Your task = Give back, word for word, only the lines from the opening of the records through the one with "## Overview". Pictures stay out.

*** Begin section ***

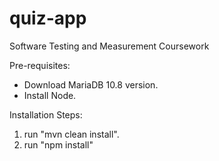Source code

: # quiz-app
Software Testing and Measurement Coursework

Pre-requisites:
- Download MariaDB 10.8 version.
- Install Node.

Installation Steps:
1. run "mvn clean install".
2. run "npm install"
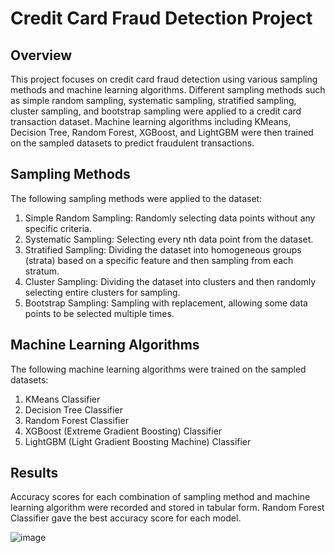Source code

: # Credit Card Fraud Detection Project

## Overview
This project focuses on credit card fraud detection using various sampling methods and machine learning algorithms. Different sampling methods such as simple random sampling, systematic sampling, stratified sampling, cluster sampling, and bootstrap sampling were applied to a credit card transaction dataset. Machine learning algorithms including KMeans, Decision Tree, Random Forest, XGBoost, and LightGBM were then trained on the sampled datasets to predict fraudulent transactions.

## Sampling Methods

The following sampling methods were applied to the dataset:

1. Simple Random Sampling: Randomly selecting data points without any specific criteria. 
2. Systematic Sampling: Selecting every nth data point from the dataset.
3. Stratified Sampling: Dividing the dataset into homogeneous groups (strata) based on a specific feature and then sampling from each stratum.
4. Cluster Sampling: Dividing the dataset into clusters and then randomly selecting entire clusters for sampling.
5. Bootstrap Sampling: Sampling with replacement, allowing some data points to be selected multiple times.

## Machine Learning Algorithms
The following machine learning algorithms were trained on the sampled datasets:

1. KMeans Classifier
2. Decision Tree Classifier
3. Random Forest Classifier
4. XGBoost (Extreme Gradient Boosting) Classifier
5. LightGBM (Light Gradient Boosting Machine) Classifier

## Results
Accuracy scores for each combination of sampling method and machine learning algorithm were recorded and stored in tabular form. Random Forest Classifier gave the best accuracy score for each model.

![image](https://github.com/aarushijain-24/Sampling-Methods/assets/144267641/e6898a5c-fa4a-4256-8300-46ed12d51bc1)

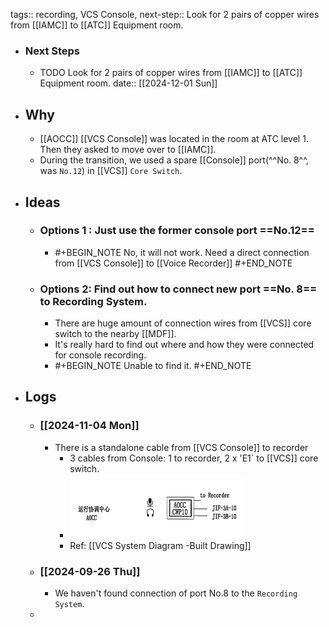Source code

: tags:: recording, VCS Console,
next-step:: Look for 2 pairs of copper wires from [[IAMC]] to [[ATC]] Equipment room.

- ### Next Steps
	- TODO Look for 2 pairs of copper wires from [[IAMC]] to [[ATC]] Equipment room.
	  date:: [[2024-12-01 Sun]]
- ## Why
	- [[AOCC]] [[VCS Console]] was located in the room at ATC level 1. Then they asked to move over to [[IAMC]].
	- During the transition, we used a spare [[Console]] port(^^No. 8^^, was `No.12`) in [[VCS]] `Core Switch`.
- ## Ideas
	- ### Options 1 : Just use the former console port ==No.12==
		- #+BEGIN_NOTE
		  No, it will not work. Need a direct connection from [[VCS Console]] to [[Voice Recorder]] 
		  #+END_NOTE
	- ### Options 2: Find out how to connect new port ==No. 8== to Recording System.
		- There are huge amount of connection wires from [[VCS]] core switch to the nearby [[MDF]].
		- It's really hard to find out where and how they were connected for console recording.
		- #+BEGIN_NOTE
		  Unable to find it.
		  #+END_NOTE
- ## Logs
	- ### [[2024-11-04 Mon]]
		- There is a standalone cable from [[VCS Console]] to recorder
			- 3 cables from Console: 1 to recorder, 2 x 'E1` to [[VCS]] core switch.
			- ![VCS Console connections.png](../assets/VCS_Console_connections_1730778353525_0.png)
			- Ref: [[VCS System Diagram -Built Drawing]]
	- ### [[2024-09-26 Thu]]
		- We haven't found connection of port No.8 to the  `Recording System`.
	-
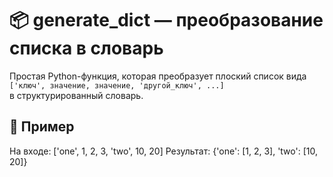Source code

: # 📦 generate_dict — преобразование списка в словарь

Простая Python-функция, которая преобразует плоский список вида  
`['ключ', значение, значение, 'другой_ключ', ...]`  
в структурированный словарь.

## 🎯 Пример

На входе:
['one', 1, 2, 3, 'two', 10, 20]
Результат:
{'one': [1, 2, 3], 'two': [10, 20]}
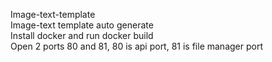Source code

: Image-text-template </br>
Image-text template auto generate </br>
Install docker and run docker build </br>
Open 2 ports 80 and 81, 80 is api port, 81 is file manager port </br>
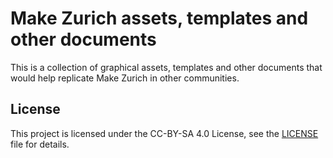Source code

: # Make Zurich assets, templates and other documents

This is a collection of graphical assets, templates and other documents that would help replicate Make Zurich in other communities.

## License

This project is licensed under the CC-BY-SA 4.0 License, see the [LICENSE](LICENSE) file for details.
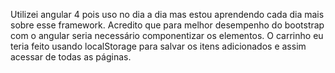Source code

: 
Utilizei angular 4 pois uso no dia a dia mas estou aprendendo cada dia mais sobre esse framework.
Acredito que para melhor desempenho do bootstrap com o angular seria necessário componentizar os elementos.
O carrinho eu teria feito usando localStorage para salvar os itens adicionados e assim acessar de todas as páginas.
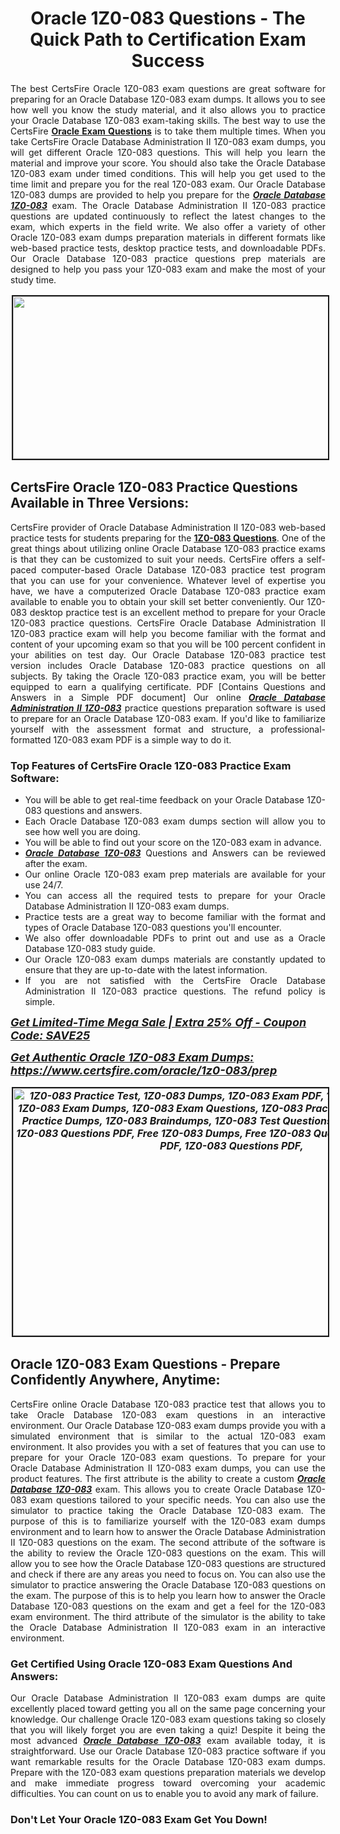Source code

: <h1 style="text-align: center;"><strong><span style="display:block; color:#Black; ">Oracle 1Z0-083 Questions - The Quick Path to Certification Exam Success</span></strong></h1>

<p style="text-align:justify">The best CertsFire Oracle 1Z0-083 exam questions are great software for preparing for an Oracle Database 1Z0-083 exam dumps. It allows you to see how well you know the study material, and it also allows you to practice your Oracle Database 1Z0-083 exam-taking skills. The best way to use the CertsFire <strong><a href="https://www.certsfire.com/exams/oracle">Oracle Exam Questions</a></strong> is to take them multiple times. When you take CertsFire Oracle Database Administration II 1Z0-083 exam dumps, you will get different Oracle 1Z0-083 questions. This will help you learn the material and improve your score. You should also take the Oracle Database 1Z0-083 exam under timed conditions. This will help you get used to the time limit and prepare you for the real 1Z0-083 exam. Our Oracle Database 1Z0-083 dumps are provided to help you prepare for the <u><em><strong>Oracle Database 1Z0-083</strong></em></u> exam. The Oracle Database Administration II 1Z0-083 practice questions are updated continuously to reflect the latest changes to the exam, which experts in the field write. We also offer a variety of other Oracle 1Z0-083 exam dumps preparation materials in different formats like web-based practice tests, desktop practice tests, and downloadable PDFs. Our Oracle Database 1Z0-083 practice questions prep materials are designed to help you pass your 1Z0-083 exam and make the most of your study time.</p>

<p style="text-align: center;"><img alt="" src="https://i.imgur.com/qOEGWEa.jpeg" style="border-width: 2px; border-style: solid; margin: 2px; width: 700px; height: 260px;" /></p>

<h2><strong><span style="display:block; color:#Black; ">CertsFire Oracle 1Z0-083 Practice Questions Available in Three Versions:</span></strong></h2>

<p style="text-align:justify">CertsFire provider of Oracle Database Administration II 1Z0-083 web-based practice tests for students preparing for the <strong><a href="https://www.certsfire.com/oracle/1z0-083/info">1Z0-083 Questions</a></strong>. One of the great things about utilizing online Oracle Database 1Z0-083 practice exams is that they can be customized to suit your needs. CertsFire offers a self-paced computer-based Oracle Database 1Z0-083 practice test program that you can use for your convenience. Whatever level of expertise you have, we have a computerized Oracle Database 1Z0-083 practice exam available to enable you to obtain your skill set better conveniently. Our 1Z0-083 desktop practice test is an excellent method to prepare for your Oracle 1Z0-083 practice questions. CertsFire Oracle Database Administration II 1Z0-083 practice exam will help you become familiar with the format and content of your upcoming exam so that you will be 100 percent confident in your abilities on test day. Our Oracle Database 1Z0-083 practice test version includes Oracle Database 1Z0-083 practice questions on all subjects. By taking the Oracle 1Z0-083 practice exam, you will be better equipped to earn a qualifying certificate. PDF [Contains Questions and Answers in a Simple PDF document] Our online <u><em><strong>Oracle Database Administration II 1Z0-083</strong></em></u> practice questions preparation software is used to prepare for an Oracle Database 1Z0-083 exam. If you'd like to familiarize yourself with the assessment format and structure, a professional-formatted 1Z0-083 exam PDF is a simple way to do it.</p>

<h3><strong><span style="display:block; color:#Black; ">Top Features of CertsFire Oracle 1Z0-083 Practice Exam Software:</span></strong></h3>

<ul>
	<li style="text-align: justify;">You will be able to get real-time feedback on your Oracle Database 1Z0-083 questions and answers.</li>
	<li style="text-align: justify;">Each Oracle Database 1Z0-083 exam dumps section will allow you to see how well you are doing.</li>
	<li style="text-align: justify;">You will be able to find out your score on the 1Z0-083 exam in advance.</li>
	<li style="text-align: justify;"><u><em><strong>Oracle Database 1Z0-083</strong></em></u> Questions and Answers can be reviewed after the exam.</li>
	<li style="text-align: justify;">Our online Oracle 1Z0-083 exam prep materials are available for your use 24/7.</li>
	<li style="text-align: justify;">You can access all the required tests to prepare for your Oracle Database Administration II 1Z0-083 exam dumps.</li>
	<li style="text-align: justify;">Practice tests are a great way to become familiar with the format and types of Oracle Database 1Z0-083 questions you'll encounter.</li>
	<li style="text-align: justify;">We also offer downloadable PDFs to print out and use as a Oracle Database 1Z0-083 study guide.</li>
	<li style="text-align: justify;">Our Oracle 1Z0-083 exam dumps materials are constantly updated to ensure that they are up-to-date with the latest information.</li>
	<li style="text-align: justify;">If you are not satisfied with the CertsFire Oracle Database Administration II 1Z0-083 practice questions. The refund policy is simple.</li>
</ul>

<p><span style="font-size:18px;"><em><u><strong>Get Limited-Time Mega Sale | Extra 25% Off - Coupon Code: SAVE25</strong></u></em></span></p>

<p><span style="font-size:18px;"><u><em><strong>Get Authentic Oracle 1Z0-083 Exam Dumps: <a href="https://www.certsfire.com/oracle/1z0-083/prep">https://www.certsfire.com/oracle/1z0-083/prep</a></strong></em></u></span></p>

<p style="text-align: center;"><span style="font-size:16px;"><u><em><strong><a href="https://www.certsfire.com/oracle/1z0-083/prep"><img alt="1Z0-083 Practice Test, 1Z0-083 Dumps, 1Z0-083 Exam PDF, 1Z0-083 Practice Exam, 1Z0-083 Exam Dumps, 1Z0-083 Exam Questions, 1Z0-083 Practice Questions, 1Z0-083 Practice Dumps, 1Z0-083 Braindumps, 1Z0-083 Test Questions, 1Z0-083 Dumps PDF, 1Z0-083 Questions PDF, Free 1Z0-083 Dumps, Free 1Z0-083 Questions, 1Z0-083 Dumps PDF, 1Z0-083 Questions PDF," src="https://i.imgur.com/zBDlxpd.jpg" style="border-width: 2px; border-style: solid; margin: 2px; width: 700px; height: 396px;" /></a></strong></em></u></span></p>

<h2><strong><span style="display:block; color:#Black; ">Oracle 1Z0-083 Exam Questions - Prepare Confidently Anywhere, Anytime:</span></strong></h2>

<p style="text-align:justify">CertsFire online Oracle Database 1Z0-083 practice test that allows you to take Oracle Database 1Z0-083 exam questions in an interactive environment. Our Oracle Database 1Z0-083 exam dumps provide you with a simulated environment that is similar to the actual 1Z0-083 exam environment. It also provides you with a set of features that you can use to prepare for your Oracle 1Z0-083 exam questions. To prepare for your Oracle Database Administration II 1Z0-083 exam dumps, you can use the product features. The first attribute is the ability to create a custom <u><em><strong>Oracle Database 1Z0-083</strong></em></u> exam. This allows you to create Oracle Database 1Z0-083 exam questions tailored to your specific needs. You can also use the simulator to practice taking the Oracle Database 1Z0-083 exam. The purpose of this is to familiarize yourself with the 1Z0-083 exam dumps environment and to learn how to answer the Oracle Database Administration II 1Z0-083 questions on the exam. The second attribute of the software is the ability to review the Oracle 1Z0-083 questions on the exam. This will allow you to see how the Oracle Database 1Z0-083 questions are structured and check if there are any areas you need to focus on. You can also use the simulator to practice answering the Oracle Database 1Z0-083 questions on the exam. The purpose of this is to help you learn how to answer the Oracle Database 1Z0-083 questions on the exam and get a feel for the 1Z0-083 exam environment. The third attribute of the simulator is the ability to take the Oracle Database Administration II 1Z0-083 exam in an interactive environment.</p>

<h3><strong><span style="display:block; color:#Black; ">Get Certified Using Oracle 1Z0-083 Exam Questions And Answers:</span></strong></h3>

<p style="text-align:justify">Our Oracle Database Administration II 1Z0-083 exam dumps are quite excellently placed toward getting you all on the same page concerning your knowledge. Our challenge Oracle 1Z0-083 exam questions taking so closely that you will likely forget you are even taking a quiz! Despite it being the most advanced <u><em><strong>Oracle Database 1Z0-083</strong></em></u> exam available today, it is straightforward. Use our Oracle Database 1Z0-083 practice software if you want remarkable results for the Oracle Database 1Z0-083 exam dumps. Prepare with the 1Z0-083 exam questions preparation materials we develop and make immediate progress toward overcoming your academic difficulties. You can count on us to enable you to avoid any mark of failure.</p>

<h3><strong><span style="display:block; color:#Black; ">Don't Let Your Oracle 1Z0-083 Exam Get You Down!</span></strong></h3>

*** End section ***

Solution to the exercise =
Source code

: # quiz-app
Software Testing and Measurement Coursework

Pre-requisites:
- Download MariaDB 10.8 version.
- Install Node.

Installation Steps:
1. run "mvn clean install".
2. run "npm install"
Source code

: # Credit Card Fraud Detection Project

## Overview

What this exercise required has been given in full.